● Task material
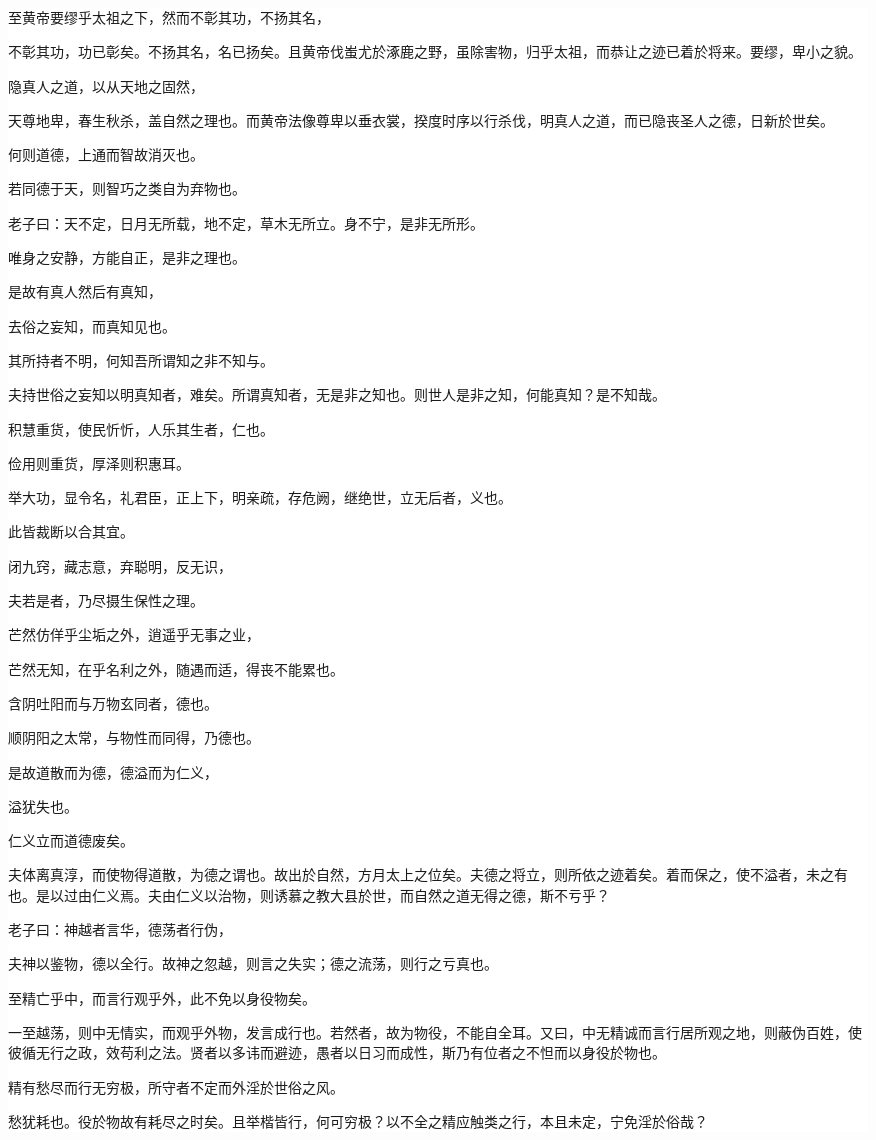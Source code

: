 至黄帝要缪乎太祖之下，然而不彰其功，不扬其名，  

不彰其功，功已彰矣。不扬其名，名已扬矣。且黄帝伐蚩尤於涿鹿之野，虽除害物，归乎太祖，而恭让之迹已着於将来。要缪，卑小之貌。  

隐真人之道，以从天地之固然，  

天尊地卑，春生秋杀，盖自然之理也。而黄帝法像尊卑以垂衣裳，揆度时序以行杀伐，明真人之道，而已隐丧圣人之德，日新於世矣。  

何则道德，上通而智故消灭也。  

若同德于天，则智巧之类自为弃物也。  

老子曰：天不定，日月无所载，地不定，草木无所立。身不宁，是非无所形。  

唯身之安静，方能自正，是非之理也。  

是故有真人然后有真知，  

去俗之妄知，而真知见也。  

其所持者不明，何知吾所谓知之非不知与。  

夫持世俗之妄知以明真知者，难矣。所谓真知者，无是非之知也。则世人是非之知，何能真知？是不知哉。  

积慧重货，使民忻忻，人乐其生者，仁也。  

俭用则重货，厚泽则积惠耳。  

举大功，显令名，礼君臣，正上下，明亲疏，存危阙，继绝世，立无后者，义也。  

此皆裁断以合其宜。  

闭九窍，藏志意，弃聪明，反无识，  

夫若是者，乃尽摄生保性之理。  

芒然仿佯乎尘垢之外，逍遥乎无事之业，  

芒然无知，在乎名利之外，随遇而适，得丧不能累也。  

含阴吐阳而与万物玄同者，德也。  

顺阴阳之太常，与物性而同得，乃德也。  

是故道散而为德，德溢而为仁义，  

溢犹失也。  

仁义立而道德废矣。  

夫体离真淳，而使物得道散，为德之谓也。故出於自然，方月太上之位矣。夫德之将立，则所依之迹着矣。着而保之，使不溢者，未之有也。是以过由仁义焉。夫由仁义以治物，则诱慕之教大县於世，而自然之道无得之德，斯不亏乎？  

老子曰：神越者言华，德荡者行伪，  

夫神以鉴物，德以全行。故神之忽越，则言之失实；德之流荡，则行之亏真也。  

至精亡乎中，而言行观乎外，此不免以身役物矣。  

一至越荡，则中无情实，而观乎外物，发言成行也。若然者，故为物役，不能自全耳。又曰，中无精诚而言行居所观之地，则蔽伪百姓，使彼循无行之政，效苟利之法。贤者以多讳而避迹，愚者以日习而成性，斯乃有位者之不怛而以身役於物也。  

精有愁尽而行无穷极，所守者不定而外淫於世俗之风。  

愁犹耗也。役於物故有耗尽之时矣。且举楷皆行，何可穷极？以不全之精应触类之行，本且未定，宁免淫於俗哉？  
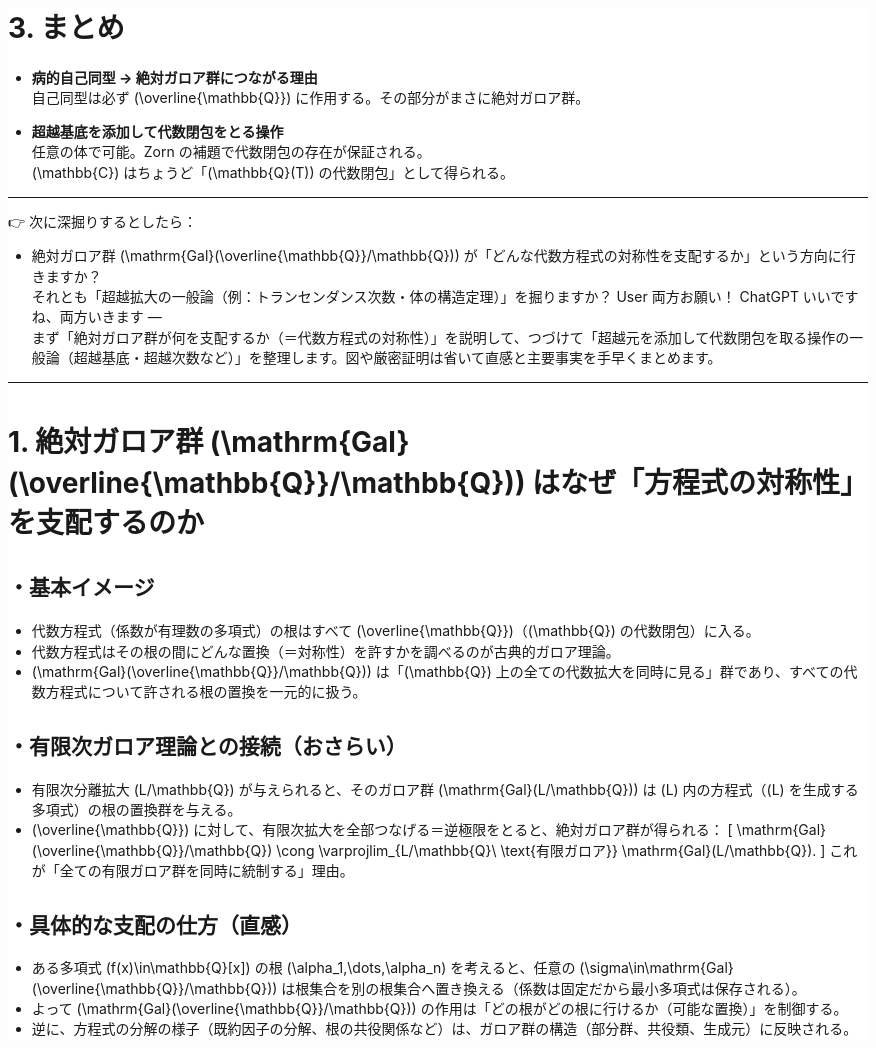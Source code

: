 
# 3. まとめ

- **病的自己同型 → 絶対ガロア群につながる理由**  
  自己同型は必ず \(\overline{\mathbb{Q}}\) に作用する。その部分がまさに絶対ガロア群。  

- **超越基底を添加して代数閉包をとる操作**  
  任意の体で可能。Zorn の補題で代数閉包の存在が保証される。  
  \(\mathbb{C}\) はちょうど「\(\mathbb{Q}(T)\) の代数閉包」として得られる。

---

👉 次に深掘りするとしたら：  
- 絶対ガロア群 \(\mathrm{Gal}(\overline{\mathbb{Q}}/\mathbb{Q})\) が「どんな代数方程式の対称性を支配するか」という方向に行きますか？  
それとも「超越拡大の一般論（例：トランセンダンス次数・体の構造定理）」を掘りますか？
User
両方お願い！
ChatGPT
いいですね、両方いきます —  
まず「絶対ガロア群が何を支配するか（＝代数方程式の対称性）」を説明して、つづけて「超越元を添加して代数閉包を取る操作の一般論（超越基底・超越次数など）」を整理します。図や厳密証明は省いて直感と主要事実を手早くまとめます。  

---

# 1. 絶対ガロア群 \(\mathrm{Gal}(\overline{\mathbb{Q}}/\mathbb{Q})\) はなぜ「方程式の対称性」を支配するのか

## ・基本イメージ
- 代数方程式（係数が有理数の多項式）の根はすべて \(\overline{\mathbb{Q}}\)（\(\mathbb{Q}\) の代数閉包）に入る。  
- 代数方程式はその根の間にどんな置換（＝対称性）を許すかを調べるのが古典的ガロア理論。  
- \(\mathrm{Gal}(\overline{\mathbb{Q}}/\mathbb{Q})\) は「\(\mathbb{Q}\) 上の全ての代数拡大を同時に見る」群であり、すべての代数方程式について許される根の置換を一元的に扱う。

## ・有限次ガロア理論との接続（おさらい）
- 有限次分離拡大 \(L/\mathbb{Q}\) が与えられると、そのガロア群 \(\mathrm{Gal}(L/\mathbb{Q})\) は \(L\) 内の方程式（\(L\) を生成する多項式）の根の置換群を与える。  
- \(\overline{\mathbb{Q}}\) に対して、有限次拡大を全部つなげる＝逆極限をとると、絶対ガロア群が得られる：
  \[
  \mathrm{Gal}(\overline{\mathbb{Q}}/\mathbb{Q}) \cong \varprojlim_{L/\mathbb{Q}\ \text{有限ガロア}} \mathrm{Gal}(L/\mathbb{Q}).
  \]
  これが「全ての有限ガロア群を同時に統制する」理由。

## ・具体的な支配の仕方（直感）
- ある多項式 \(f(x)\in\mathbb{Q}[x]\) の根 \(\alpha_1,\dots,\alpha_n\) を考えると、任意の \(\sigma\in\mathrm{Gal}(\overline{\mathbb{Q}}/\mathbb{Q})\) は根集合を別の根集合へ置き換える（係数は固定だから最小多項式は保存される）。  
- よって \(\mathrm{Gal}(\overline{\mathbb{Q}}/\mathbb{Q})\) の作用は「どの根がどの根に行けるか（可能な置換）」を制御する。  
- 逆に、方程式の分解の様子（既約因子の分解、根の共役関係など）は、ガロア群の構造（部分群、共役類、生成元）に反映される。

● What to work on
Provide an exact copy of the records, excluding every picture.

● Answer for the task
Source code

: 至黄帝要缪乎太祖之下，然而不彰其功，不扬其名，  

不彰其功，功已彰矣。不扬其名，名已扬矣。且黄帝伐蚩尤於涿鹿之野，虽除害物，归乎太祖，而恭让之迹已着於将来。要缪，卑小之貌。  

隐真人之道，以从天地之固然，  

天尊地卑，春生秋杀，盖自然之理也。而黄帝法像尊卑以垂衣裳，揆度时序以行杀伐，明真人之道，而已隐丧圣人之德，日新於世矣。  

何则道德，上通而智故消灭也。  

若同德于天，则智巧之类自为弃物也。  

老子曰：天不定，日月无所载，地不定，草木无所立。身不宁，是非无所形。  

唯身之安静，方能自正，是非之理也。  

是故有真人然后有真知，  

去俗之妄知，而真知见也。  

其所持者不明，何知吾所谓知之非不知与。  

夫持世俗之妄知以明真知者，难矣。所谓真知者，无是非之知也。则世人是非之知，何能真知？是不知哉。  

积慧重货，使民忻忻，人乐其生者，仁也。  

俭用则重货，厚泽则积惠耳。  

举大功，显令名，礼君臣，正上下，明亲疏，存危阙，继绝世，立无后者，义也。  

此皆裁断以合其宜。  

闭九窍，藏志意，弃聪明，反无识，  

夫若是者，乃尽摄生保性之理。  

芒然仿佯乎尘垢之外，逍遥乎无事之业，  

芒然无知，在乎名利之外，随遇而适，得丧不能累也。  

含阴吐阳而与万物玄同者，德也。  

顺阴阳之太常，与物性而同得，乃德也。  

是故道散而为德，德溢而为仁义，  

溢犹失也。  

仁义立而道德废矣。  

夫体离真淳，而使物得道散，为德之谓也。故出於自然，方月太上之位矣。夫德之将立，则所依之迹着矣。着而保之，使不溢者，未之有也。是以过由仁义焉。夫由仁义以治物，则诱慕之教大县於世，而自然之道无得之德，斯不亏乎？  

老子曰：神越者言华，德荡者行伪，  

夫神以鉴物，德以全行。故神之忽越，则言之失实；德之流荡，则行之亏真也。  

至精亡乎中，而言行观乎外，此不免以身役物矣。  

一至越荡，则中无情实，而观乎外物，发言成行也。若然者，故为物役，不能自全耳。又曰，中无精诚而言行居所观之地，则蔽伪百姓，使彼循无行之政，效苟利之法。贤者以多讳而避迹，愚者以日习而成性，斯乃有位者之不怛而以身役於物也。  

精有愁尽而行无穷极，所守者不定而外淫於世俗之风。  

愁犹耗也。役於物故有耗尽之时矣。且举楷皆行，何可穷极？以不全之精应触类之行，本且未定，宁免淫於俗哉？  
Source code

: 
# 3. まとめ

- **病的自己同型 → 絶対ガロア群につながる理由**  
  自己同型は必ず \(\overline{\mathbb{Q}}\) に作用する。その部分がまさに絶対ガロア群。  

- **超越基底を添加して代数閉包をとる操作**  
  任意の体で可能。Zorn の補題で代数閉包の存在が保証される。  
  \(\mathbb{C}\) はちょうど「\(\mathbb{Q}(T)\) の代数閉包」として得られる。

---

👉 次に深掘りするとしたら：  
- 絶対ガロア群 \(\mathrm{Gal}(\overline{\mathbb{Q}}/\mathbb{Q})\) が「どんな代数方程式の対称性を支配するか」という方向に行きますか？  
それとも「超越拡大の一般論（例：トランセンダンス次数・体の構造定理）」を掘りますか？
User
両方お願い！
ChatGPT
いいですね、両方いきます —  
まず「絶対ガロア群が何を支配するか（＝代数方程式の対称性）」を説明して、つづけて「超越元を添加して代数閉包を取る操作の一般論（超越基底・超越次数など）」を整理します。図や厳密証明は省いて直感と主要事実を手早くまとめます。  

---

# 1. 絶対ガロア群 \(\mathrm{Gal}(\overline{\mathbb{Q}}/\mathbb{Q})\) はなぜ「方程式の対称性」を支配するのか

## ・基本イメージ
- 代数方程式（係数が有理数の多項式）の根はすべて \(\overline{\mathbb{Q}}\)（\(\mathbb{Q}\) の代数閉包）に入る。  
- 代数方程式はその根の間にどんな置換（＝対称性）を許すかを調べるのが古典的ガロア理論。  
- \(\mathrm{Gal}(\overline{\mathbb{Q}}/\mathbb{Q})\) は「\(\mathbb{Q}\) 上の全ての代数拡大を同時に見る」群であり、すべての代数方程式について許される根の置換を一元的に扱う。

## ・有限次ガロア理論との接続（おさらい）
- 有限次分離拡大 \(L/\mathbb{Q}\) が与えられると、そのガロア群 \(\mathrm{Gal}(L/\mathbb{Q})\) は \(L\) 内の方程式（\(L\) を生成する多項式）の根の置換群を与える。  
- \(\overline{\mathbb{Q}}\) に対して、有限次拡大を全部つなげる＝逆極限をとると、絶対ガロア群が得られる：
  \[
  \mathrm{Gal}(\overline{\mathbb{Q}}/\mathbb{Q}) \cong \varprojlim_{L/\mathbb{Q}\ \text{有限ガロア}} \mathrm{Gal}(L/\mathbb{Q}).
  \]
  これが「全ての有限ガロア群を同時に統制する」理由。

## ・具体的な支配の仕方（直感）
- ある多項式 \(f(x)\in\mathbb{Q}[x]\) の根 \(\alpha_1,\dots,\alpha_n\) を考えると、任意の \(\sigma\in\mathrm{Gal}(\overline{\mathbb{Q}}/\mathbb{Q})\) は根集合を別の根集合へ置き換える（係数は固定だから最小多項式は保存される）。  
- よって \(\mathrm{Gal}(\overline{\mathbb{Q}}/\mathbb{Q})\) の作用は「どの根がどの根に行けるか（可能な置換）」を制御する。  
- 逆に、方程式の分解の様子（既約因子の分解、根の共役関係など）は、ガロア群の構造（部分群、共役類、生成元）に反映される。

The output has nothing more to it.